# Work task
Each line below has to be set down again exactly.

# Exercise input
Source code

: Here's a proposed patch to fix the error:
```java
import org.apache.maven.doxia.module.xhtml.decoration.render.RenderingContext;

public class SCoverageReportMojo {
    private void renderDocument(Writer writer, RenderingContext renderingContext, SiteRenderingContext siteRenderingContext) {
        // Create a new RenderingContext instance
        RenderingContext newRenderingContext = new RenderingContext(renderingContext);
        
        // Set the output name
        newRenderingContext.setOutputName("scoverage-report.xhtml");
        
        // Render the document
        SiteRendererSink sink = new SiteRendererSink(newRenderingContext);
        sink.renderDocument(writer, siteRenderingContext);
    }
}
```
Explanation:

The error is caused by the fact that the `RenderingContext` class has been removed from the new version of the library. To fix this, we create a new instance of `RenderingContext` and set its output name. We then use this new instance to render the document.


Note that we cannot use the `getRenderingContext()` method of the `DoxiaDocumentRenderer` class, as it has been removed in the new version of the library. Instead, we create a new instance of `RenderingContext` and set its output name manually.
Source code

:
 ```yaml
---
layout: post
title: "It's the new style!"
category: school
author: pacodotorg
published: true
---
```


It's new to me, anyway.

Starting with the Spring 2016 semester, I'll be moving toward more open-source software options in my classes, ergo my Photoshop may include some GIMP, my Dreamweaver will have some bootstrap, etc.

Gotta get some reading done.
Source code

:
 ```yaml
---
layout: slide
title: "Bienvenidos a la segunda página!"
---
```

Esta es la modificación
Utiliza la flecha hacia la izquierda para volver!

# Written solution
Source code

: Here's a proposed patch to fix the error:
```java
import org.apache.maven.doxia.module.xhtml.decoration.render.RenderingContext;

public class SCoverageReportMojo {
    private void renderDocument(Writer writer, RenderingContext renderingContext, SiteRenderingContext siteRenderingContext) {
        // Create a new RenderingContext instance
        RenderingContext newRenderingContext = new RenderingContext(renderingContext);
        
        // Set the output name
        newRenderingContext.setOutputName("scoverage-report.xhtml");
        
        // Render the document
        SiteRendererSink sink = new SiteRendererSink(newRenderingContext);
        sink.renderDocument(writer, siteRenderingContext);
    }
}
```
Explanation:

The error is caused by the fact that the `RenderingContext` class has been removed from the new version of the library. To fix this, we create a new instance of `RenderingContext` and set its output name. We then use this new instance to render the document.


Note that we cannot use the `getRenderingContext()` method of the `DoxiaDocumentRenderer` class, as it has been removed in the new version of the library. Instead, we create a new instance of `RenderingContext` and set its output name manually.
Source code

:
 ```yaml
---
layout: post
title: "It's the new style!"
category: school
author: pacodotorg
published: true
---
```


It's new to me, anyway.

Starting with the Spring 2016 semester, I'll be moving toward more open-source software options in my classes, ergo my Photoshop may include some GIMP, my Dreamweaver will have some bootstrap, etc.

Gotta get some reading done.
Source code

:
 ```yaml
---
layout: slide
title: "Bienvenidos a la segunda página!"
---
```

Esta es la modificación
Utiliza la flecha hacia la izquierda para volver!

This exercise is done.